The answer should reproduce every entry exactly and contain no images.

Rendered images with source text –
----
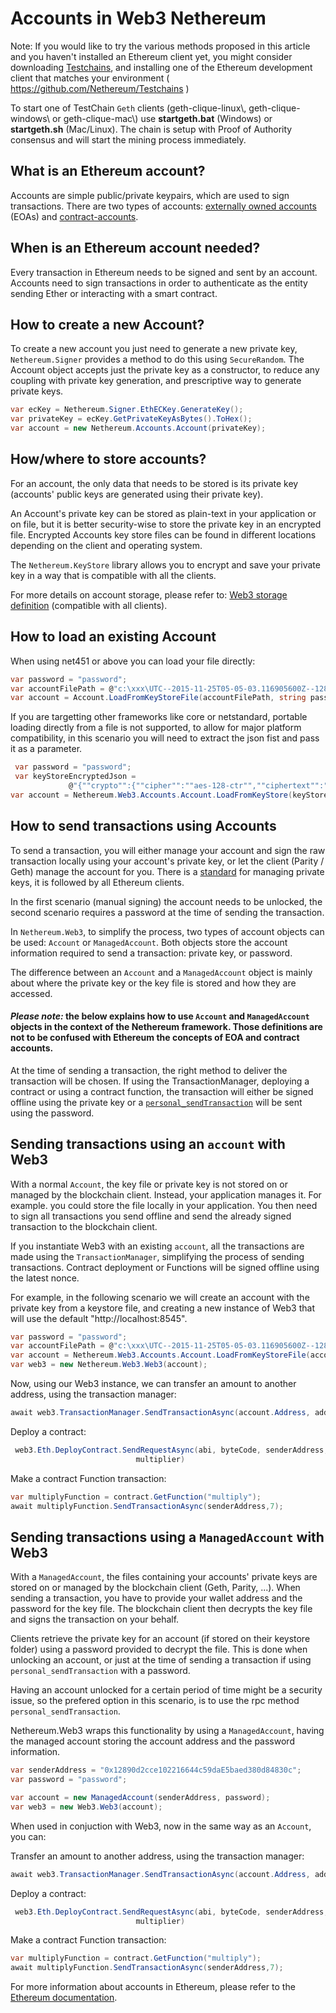 # Accounts in Web3 Nethereum

Note: If you would like to try the various methods proposed in this article and you haven't installed an Ethereum client yet, you might consider downloading [Testchains](https://github.com/Nethereum/Testchains), and installing one of the Ethereum development client that matches your environment ( https://github.com/Nethereum/Testchains )

To start one of TestChain `Geth` clients (geth-clique-linux\\, geth-clique-windows\\ or geth-clique-mac\\) use **startgeth.bat** (Windows) or **startgeth.sh** (Mac/Linux). The chain is setup with Proof of Authority consensus and will start the mining process immediately.

## What is an Ethereum account?

Accounts are simple public/private keypairs, which are used to sign transactions.
There are two types of accounts: [externally owned accounts](http://www.ethdocs.org/en/latest/contracts-and-transactions/account-types-gas-and-transactions.html) (EOAs) and [contract-accounts](http://www.ethdocs.org/en/latest/contracts-and-transactions/account-types-gas-and-transactions.html).

## When is an Ethereum account needed?

Every transaction in Ethereum needs to be signed and sent by an account. Accounts need to sign transactions in order to authenticate as the entity sending Ether or interacting with a smart contract.

## How to create a new Account?

To create a new account you just need to generate a new private key, `Nethereum.Signer` provides a method to do this using `SecureRandom`. The Account object accepts just the private key as a constructor, to reduce any coupling with private key generation, and prescriptive way to generate private keys.

```csharp
var ecKey = Nethereum.Signer.EthECKey.GenerateKey();
var privateKey = ecKey.GetPrivateKeyAsBytes().ToHex();
var account = new Nethereum.Accounts.Account(privateKey);
```
## How/where to store accounts?

For an account, the only data that needs to be stored is its private key (accounts' public keys are generated using their private key).

An Account's private key can be stored as plain-text in your application or on file, but it is better security-wise to store the private key in an encrypted file. 
Encrypted Accounts key store files can be found in different locations depending on the client and operating system. 

The `Nethereum.KeyStore` library allows you to encrypt and save your private key in a way that is compatible with all the clients.

For more details on account storage, please refer to: [Web3 storage definition](https://github.com/ethereum/wiki/wiki/Web3-Secret-Storage-Definition) (compatible with all clients).

## How to load an existing Account

When using net451 or above you can load your file directly:

```csharp
var password = "password";
var accountFilePath = @"c:\xxx\UTC--2015-11-25T05-05-03.116905600Z--12890d2cce102216644c59dae5baed380d84830c";
var account = Account.LoadFromKeyStoreFile(accountFilePath, string password);
```

If you are targetting other frameworks like core or netstandard, portable loading directly from a file is not supported, to allow for major platform compatibility, in this scenario you will need to extract the json fist and pass it as a parameter.

```csharp
 var password = "password";
 var keyStoreEncryptedJson =
             @"{""crypto"":{""cipher"":""aes-128-ctr"",""ciphertext"":""b4f42e48903879b16239cd5508bc5278e5d3e02307deccbec25b3f5638b85f91"",""cipherparams"":{""iv"":""dc3f37d304047997aa4ef85f044feb45""},""kdf"":""scrypt"",""mac"":""ada930e08702b89c852759bac80533bd71fc4c1ef502291e802232b74bd0081a"",""kdfparams"":{""n"":65536,""r"":1,""p"":8,""dklen"":32,""salt"":""2c39648840b3a59903352b20386f8c41d5146ab88627eaed7c0f2cc8d5d95bd4""}},""id"":""19883438-6d67-4ab8-84b9-76a846ce544b"",""address"":""12890d2cce102216644c59dae5baed380d84830c"",""version"":3}";
var account = Nethereum.Web3.Accounts.Account.LoadFromKeyStore(keyStoreEncryptedJson, password);
```

## How to send transactions using Accounts

To send a transaction, you will either manage your account and sign the raw transaction locally using your account's private key, or let the client (Parity / Geth) manage the account for you. There is a [standard](https://github.com/ethereum/wiki/wiki/Web3-Secret-Storage-Definition) for managing private keys, it is followed by all Ethereum clients.

In the first scenario (manual signing) the account needs to be unlocked, the second scenario requires a password at the time of sending the transaction.

In `Nethereum.Web3`, to simplify the process, two types of account objects can be used: `Account` or `ManagedAccount`. Both objects store the account information required to send a transaction: private key, or password.

The difference between an `Account` and a `ManagedAccount` object is mainly about where the private key or the key file is stored and how they are accessed.

#### _Please note:_  the below explains how to use `Account` and `ManagedAccount` objects in the context of the Nethereum framework. Those definitions are not to be confused with Ethereum the concepts of EOA and contract accounts. 




At the time of sending a transaction, the right method to deliver the transaction will be chosen. If using the TransactionManager, deploying a contract or using a contract function, the transaction will either be signed offline using the private key or a [`personal_sendTransaction`](https://wiki.parity.io/JSONRPC-personal-module#personal_sendtransactionmessage) will be sent using the password.

##  Sending transactions using an `account` with Web3

With a normal `Account`, the key file or private key is not stored on or managed by the blockchain client. Instead, your application manages it. For example. you could store the file locally in your application. You then need to sign all transactions you send offline and send the already signed transaction to the blockchain client.

If you instantiate Web3  with an existing `account`, all the transactions are made using the `TransactionManager`, simplifying the process of sending transactions. Contract deployment or Functions will be signed offline using the latest nonce.

For example, in the following scenario we will create an account with the private key from a keystore file, and creating a new instance of Web3 that will use the default "http://localhost:8545".

```csharp
var password = "password";
var accountFilePath = @"c:\xxx\UTC--2015-11-25T05-05-03.116905600Z--12890d2cce102216644c59dae5baed380d84830c";
var account = Nethereum.Web3.Accounts.Account.LoadFromKeyStoreFile(accountFilePath, string password);
var web3 = new Nethereum.Web3.Web3(account);
```

Now, using our Web3 instance, we can transfer an amount to another address, using the transaction manager:

```csharp
await web3.TransactionManager.SendTransactionAsync(account.Address, addressTo, new HexBigInteger(20));
```

Deploy a contract:

```csharp
 web3.Eth.DeployContract.SendRequestAsync(abi, byteCode, senderAddress, new HexBigInteger(900000),
                            multiplier)
```

Make a contract Function transaction:

```csharp
var multiplyFunction = contract.GetFunction("multiply");
await multiplyFunction.SendTransactionAsync(senderAddress,7);
```

##  Sending transactions using a `ManagedAccount` with Web3

With a `ManagedAccount`, the files containing your accounts' private keys are stored on or managed by the blockchain client (Geth, Parity, ...). When sending a transaction, you have to provide your wallet address and the password for the key file. The blockchain client then decrypts the key file and signs the transaction on your behalf.

Clients retrieve the private key for an account (if stored on their keystore folder) using a password provided to decrypt the file. This is done when unlocking an account, or just at the time of sending a transaction if using `personal_sendTransaction` with a password.

Having an account unlocked for a certain period of time might be a security issue, so the prefered option in this scenario, is to use the rpc method `personal_sendTransaction`.

Nethereum.Web3 wraps this functionality by using a `ManagedAccount`, having the managed account storing the account address and the password information.

```csharp
var senderAddress = "0x12890d2cce102216644c59daE5baed380d84830c";
var password = "password";

var account = new ManagedAccount(senderAddress, password);
var web3 = new Web3.Web3(account);
```

When used in conjuction with Web3, now in the same way as an `Account`, you can:

Transfer an amount to another address, using the transaction manager:

```csharp
await web3.TransactionManager.SendTransactionAsync(account.Address, addressTo, new HexBigInteger(20));

```

Deploy a contract:

```csharp
 web3.Eth.DeployContract.SendRequestAsync(abi, byteCode, senderAddress, new HexBigInteger(900000),
                            multiplier)
```

Make a contract Function transaction:

```csharp
var multiplyFunction = contract.GetFunction("multiply");
await multiplyFunction.SendTransactionAsync(senderAddress,7);
```
For more information about accounts in Ethereum, please refer to the [Ethereum documentation](https://github.com/ethereum/go-ethereum/wiki/Managing-your-accounts).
----
SOLUTION TO THIS TASK –
 # Accounts in Web3 Nethereum

Note: If you would like to try the various methods proposed in this article and you haven't installed an Ethereum client yet, you might consider downloading [Testchains](https://github.com/Nethereum/Testchains), and installing one of the Ethereum development client that matches your environment ( https://github.com/Nethereum/Testchains )

To start one of TestChain `Geth` clients (geth-clique-linux\\, geth-clique-windows\\ or geth-clique-mac\\) use **startgeth.bat** (Windows) or **startgeth.sh** (Mac/Linux). The chain is setup with Proof of Authority consensus and will start the mining process immediately.

## What is an Ethereum account?

Accounts are simple public/private keypairs, which are used to sign transactions.
There are two types of accounts: [externally owned accounts](http://www.ethdocs.org/en/latest/contracts-and-transactions/account-types-gas-and-transactions.html) (EOAs) and [contract-accounts](http://www.ethdocs.org/en/latest/contracts-and-transactions/account-types-gas-and-transactions.html).

## When is an Ethereum account needed?

Every transaction in Ethereum needs to be signed and sent by an account. Accounts need to sign transactions in order to authenticate as the entity sending Ether or interacting with a smart contract.

## How to create a new Account?

To create a new account you just need to generate a new private key, `Nethereum.Signer` provides a method to do this using `SecureRandom`. The Account object accepts just the private key as a constructor, to reduce any coupling with private key generation, and prescriptive way to generate private keys.

```csharp
var ecKey = Nethereum.Signer.EthECKey.GenerateKey();
var privateKey = ecKey.GetPrivateKeyAsBytes().ToHex();
var account = new Nethereum.Accounts.Account(privateKey);
```
## How/where to store accounts?

For an account, the only data that needs to be stored is its private key (accounts' public keys are generated using their private key).

An Account's private key can be stored as plain-text in your application or on file, but it is better security-wise to store the private key in an encrypted file. 
Encrypted Accounts key store files can be found in different locations depending on the client and operating system. 

The `Nethereum.KeyStore` library allows you to encrypt and save your private key in a way that is compatible with all the clients.

For more details on account storage, please refer to: [Web3 storage definition](https://github.com/ethereum/wiki/wiki/Web3-Secret-Storage-Definition) (compatible with all clients).

## How to load an existing Account

When using net451 or above you can load your file directly:

```csharp
var password = "password";
var accountFilePath = @"c:\xxx\UTC--2015-11-25T05-05-03.116905600Z--12890d2cce102216644c59dae5baed380d84830c";
var account = Account.LoadFromKeyStoreFile(accountFilePath, string password);
```

If you are targetting other frameworks like core or netstandard, portable loading directly from a file is not supported, to allow for major platform compatibility, in this scenario you will need to extract the json fist and pass it as a parameter.

```csharp
 var password = "password";
 var keyStoreEncryptedJson =
             @"{""crypto"":{""cipher"":""aes-128-ctr"",""ciphertext"":""b4f42e48903879b16239cd5508bc5278e5d3e02307deccbec25b3f5638b85f91"",""cipherparams"":{""iv"":""dc3f37d304047997aa4ef85f044feb45""},""kdf"":""scrypt"",""mac"":""ada930e08702b89c852759bac80533bd71fc4c1ef502291e802232b74bd0081a"",""kdfparams"":{""n"":65536,""r"":1,""p"":8,""dklen"":32,""salt"":""2c39648840b3a59903352b20386f8c41d5146ab88627eaed7c0f2cc8d5d95bd4""}},""id"":""19883438-6d67-4ab8-84b9-76a846ce544b"",""address"":""12890d2cce102216644c59dae5baed380d84830c"",""version"":3}";
var account = Nethereum.Web3.Accounts.Account.LoadFromKeyStore(keyStoreEncryptedJson, password);
```

## How to send transactions using Accounts

To send a transaction, you will either manage your account and sign the raw transaction locally using your account's private key, or let the client (Parity / Geth) manage the account for you. There is a [standard](https://github.com/ethereum/wiki/wiki/Web3-Secret-Storage-Definition) for managing private keys, it is followed by all Ethereum clients.

In the first scenario (manual signing) the account needs to be unlocked, the second scenario requires a password at the time of sending the transaction.

In `Nethereum.Web3`, to simplify the process, two types of account objects can be used: `Account` or `ManagedAccount`. Both objects store the account information required to send a transaction: private key, or password.

The difference between an `Account` and a `ManagedAccount` object is mainly about where the private key or the key file is stored and how they are accessed.

#### _Please note:_  the below explains how to use `Account` and `ManagedAccount` objects in the context of the Nethereum framework. Those definitions are not to be confused with Ethereum the concepts of EOA and contract accounts. 




At the time of sending a transaction, the right method to deliver the transaction will be chosen. If using the TransactionManager, deploying a contract or using a contract function, the transaction will either be signed offline using the private key or a [`personal_sendTransaction`](https://wiki.parity.io/JSONRPC-personal-module#personal_sendtransactionmessage) will be sent using the password.

##  Sending transactions using an `account` with Web3

With a normal `Account`, the key file or private key is not stored on or managed by the blockchain client. Instead, your application manages it. For example. you could store the file locally in your application. You then need to sign all transactions you send offline and send the already signed transaction to the blockchain client.

If you instantiate Web3  with an existing `account`, all the transactions are made using the `TransactionManager`, simplifying the process of sending transactions. Contract deployment or Functions will be signed offline using the latest nonce.

For example, in the following scenario we will create an account with the private key from a keystore file, and creating a new instance of Web3 that will use the default "http://localhost:8545".

```csharp
var password = "password";
var accountFilePath = @"c:\xxx\UTC--2015-11-25T05-05-03.116905600Z--12890d2cce102216644c59dae5baed380d84830c";
var account = Nethereum.Web3.Accounts.Account.LoadFromKeyStoreFile(accountFilePath, string password);
var web3 = new Nethereum.Web3.Web3(account);
```

Now, using our Web3 instance, we can transfer an amount to another address, using the transaction manager:

```csharp
await web3.TransactionManager.SendTransactionAsync(account.Address, addressTo, new HexBigInteger(20));
```

Deploy a contract:

```csharp
 web3.Eth.DeployContract.SendRequestAsync(abi, byteCode, senderAddress, new HexBigInteger(900000),
                            multiplier)
```

Make a contract Function transaction:

```csharp
var multiplyFunction = contract.GetFunction("multiply");
await multiplyFunction.SendTransactionAsync(senderAddress,7);
```

##  Sending transactions using a `ManagedAccount` with Web3

With a `ManagedAccount`, the files containing your accounts' private keys are stored on or managed by the blockchain client (Geth, Parity, ...). When sending a transaction, you have to provide your wallet address and the password for the key file. The blockchain client then decrypts the key file and signs the transaction on your behalf.

Clients retrieve the private key for an account (if stored on their keystore folder) using a password provided to decrypt the file. This is done when unlocking an account, or just at the time of sending a transaction if using `personal_sendTransaction` with a password.

Having an account unlocked for a certain period of time might be a security issue, so the prefered option in this scenario, is to use the rpc method `personal_sendTransaction`.

Nethereum.Web3 wraps this functionality by using a `ManagedAccount`, having the managed account storing the account address and the password information.

```csharp
var senderAddress = "0x12890d2cce102216644c59daE5baed380d84830c";
var password = "password";

var account = new ManagedAccount(senderAddress, password);
var web3 = new Web3.Web3(account);
```

When used in conjuction with Web3, now in the same way as an `Account`, you can:

Transfer an amount to another address, using the transaction manager:

```csharp
await web3.TransactionManager.SendTransactionAsync(account.Address, addressTo, new HexBigInteger(20));

```

Deploy a contract:

```csharp
 web3.Eth.DeployContract.SendRequestAsync(abi, byteCode, senderAddress, new HexBigInteger(900000),
                            multiplier)
```

Make a contract Function transaction:

```csharp
var multiplyFunction = contract.GetFunction("multiply");
await multiplyFunction.SendTransactionAsync(senderAddress,7);
```
For more information about accounts in Ethereum, please refer to the [Ethereum documentation](https://github.com/ethereum/go-ethereum/wiki/Managing-your-accounts).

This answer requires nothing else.